Introduction and Purpose of Capital Budgeting

## Introduction to Capital Budgeting

Capital Budgeting (also called the Investment Decision) is the process of optimally allocating funds to long-term projects to maximise shareholders' wealth.

### What Capital Budgeting Involves

StepActivity
1Identification of investment projects
2Estimating and evaluating post-tax incremental cash flows
3Selecting proposals that maximise investor returns

### Why Capital Budgeting Decisions Are Critical

1. Substantial Investment

Long-term projects demand large capital outlays. The size and timing of cash flows determine the source of finance. Errors here are expensive.

2. Long Time Period

These decisions shape the rate and direction of a firm's growth over many years, affecting both future benefits and costs.

3. Irreversibility

Once implemented, reversal is economically or practically impossible due to:

  • Upfront capital payment
  • Contractual obligations
  • Technological lock-in

4. Complex Decisions

Future events are uncertain; quantifying all costs and benefits is inherently difficult.
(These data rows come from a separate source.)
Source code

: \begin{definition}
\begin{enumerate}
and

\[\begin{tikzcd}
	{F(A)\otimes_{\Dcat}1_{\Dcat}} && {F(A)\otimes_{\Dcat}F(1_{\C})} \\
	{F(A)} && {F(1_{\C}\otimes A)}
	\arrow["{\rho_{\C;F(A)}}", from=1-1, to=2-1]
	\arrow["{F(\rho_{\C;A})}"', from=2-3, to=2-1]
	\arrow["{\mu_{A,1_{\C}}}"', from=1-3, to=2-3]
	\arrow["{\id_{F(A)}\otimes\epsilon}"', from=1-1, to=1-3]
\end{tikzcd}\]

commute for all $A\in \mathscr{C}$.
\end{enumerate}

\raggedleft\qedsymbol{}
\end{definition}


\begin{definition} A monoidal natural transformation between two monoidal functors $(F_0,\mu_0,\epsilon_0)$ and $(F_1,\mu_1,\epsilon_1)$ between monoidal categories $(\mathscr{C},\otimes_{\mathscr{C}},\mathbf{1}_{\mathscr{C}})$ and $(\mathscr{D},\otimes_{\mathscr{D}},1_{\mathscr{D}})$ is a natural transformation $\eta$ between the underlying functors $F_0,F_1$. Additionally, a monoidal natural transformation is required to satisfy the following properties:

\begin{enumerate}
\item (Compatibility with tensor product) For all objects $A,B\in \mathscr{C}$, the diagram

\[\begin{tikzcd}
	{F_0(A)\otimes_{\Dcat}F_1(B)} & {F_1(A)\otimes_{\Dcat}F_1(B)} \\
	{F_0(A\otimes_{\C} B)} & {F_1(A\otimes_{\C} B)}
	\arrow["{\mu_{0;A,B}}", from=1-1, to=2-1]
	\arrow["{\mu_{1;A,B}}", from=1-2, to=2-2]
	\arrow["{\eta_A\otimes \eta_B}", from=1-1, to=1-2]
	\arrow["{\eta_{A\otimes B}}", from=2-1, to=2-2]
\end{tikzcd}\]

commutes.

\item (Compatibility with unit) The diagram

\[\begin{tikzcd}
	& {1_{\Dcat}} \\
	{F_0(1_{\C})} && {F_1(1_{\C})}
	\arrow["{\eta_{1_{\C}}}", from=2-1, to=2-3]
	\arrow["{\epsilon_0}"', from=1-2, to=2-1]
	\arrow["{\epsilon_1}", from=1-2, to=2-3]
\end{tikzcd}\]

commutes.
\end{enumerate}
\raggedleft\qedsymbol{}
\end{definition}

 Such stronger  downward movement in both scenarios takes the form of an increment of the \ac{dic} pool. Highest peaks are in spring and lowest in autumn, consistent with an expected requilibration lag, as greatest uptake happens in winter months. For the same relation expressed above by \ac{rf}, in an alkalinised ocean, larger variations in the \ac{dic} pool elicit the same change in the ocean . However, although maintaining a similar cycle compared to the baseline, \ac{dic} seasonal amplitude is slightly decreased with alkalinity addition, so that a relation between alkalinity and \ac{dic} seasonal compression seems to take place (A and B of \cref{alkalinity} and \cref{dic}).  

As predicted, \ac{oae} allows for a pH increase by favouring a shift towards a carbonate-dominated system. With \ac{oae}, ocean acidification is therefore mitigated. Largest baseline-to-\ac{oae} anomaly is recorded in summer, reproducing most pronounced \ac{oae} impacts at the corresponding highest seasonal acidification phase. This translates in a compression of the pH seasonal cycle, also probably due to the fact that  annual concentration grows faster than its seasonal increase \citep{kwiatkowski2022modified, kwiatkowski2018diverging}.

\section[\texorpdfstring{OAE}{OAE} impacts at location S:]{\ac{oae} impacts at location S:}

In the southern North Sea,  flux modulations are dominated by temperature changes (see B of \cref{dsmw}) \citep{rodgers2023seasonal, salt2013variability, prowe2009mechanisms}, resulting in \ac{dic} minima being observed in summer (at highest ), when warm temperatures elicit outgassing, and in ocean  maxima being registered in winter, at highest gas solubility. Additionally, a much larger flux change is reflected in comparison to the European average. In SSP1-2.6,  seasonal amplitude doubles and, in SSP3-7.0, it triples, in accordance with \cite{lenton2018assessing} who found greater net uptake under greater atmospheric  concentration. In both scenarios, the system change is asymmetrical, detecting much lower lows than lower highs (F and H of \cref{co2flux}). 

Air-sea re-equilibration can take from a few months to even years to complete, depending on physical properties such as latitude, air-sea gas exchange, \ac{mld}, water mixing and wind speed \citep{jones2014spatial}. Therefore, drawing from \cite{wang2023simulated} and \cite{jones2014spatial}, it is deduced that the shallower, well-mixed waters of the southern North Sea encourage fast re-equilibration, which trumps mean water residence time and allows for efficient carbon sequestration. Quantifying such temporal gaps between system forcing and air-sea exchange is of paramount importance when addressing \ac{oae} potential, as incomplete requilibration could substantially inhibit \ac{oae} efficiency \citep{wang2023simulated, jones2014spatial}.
> Key takeaway: Because capital budgeting decisions are large, long-lasting, hard to reverse, and complex to evaluate, they require rigorous analysis before commitment.

Worked example

### Example 1

A textile company wants to replace manual looms with automated weaving machines costing ₹5 crore. This is a capital budgeting decision because: (a) it involves a substantial investment, (b) benefits will accrue over the machine's 10-year life, (c) once installed, reverting to manual looms is impractical, and (d) future output volumes and prices must be estimated to justify the outlay.

### Example 2

A software startup is choosing between two cloud infrastructure upgrades—one costing ₹50 lakh and another costing ₹1.2 crore. Evaluating which maximises post-tax incremental cash flows relative to cost is a classic capital budgeting problem, highlighting complexity (future demand uncertain) and irreversibility (contracts with cloud provider).

⚠️ Common exam mistakes

  • Confusing capital budgeting with working capital management—capital budgeting is exclusively about long-term asset decisions, not day-to-day liquidity.
  • Thinking any large expenditure is a capital budgeting decision; the key criterion is that it affects the firm over multiple future periods.
  • Ignoring the post-tax nature of cash flows—gross cash flows overstate returns and lead to wrong decisions.
  • Underestimating irreversibility: students often assume a bad investment can simply be 'sold off', overlooking contractual obligations and market illiquidity.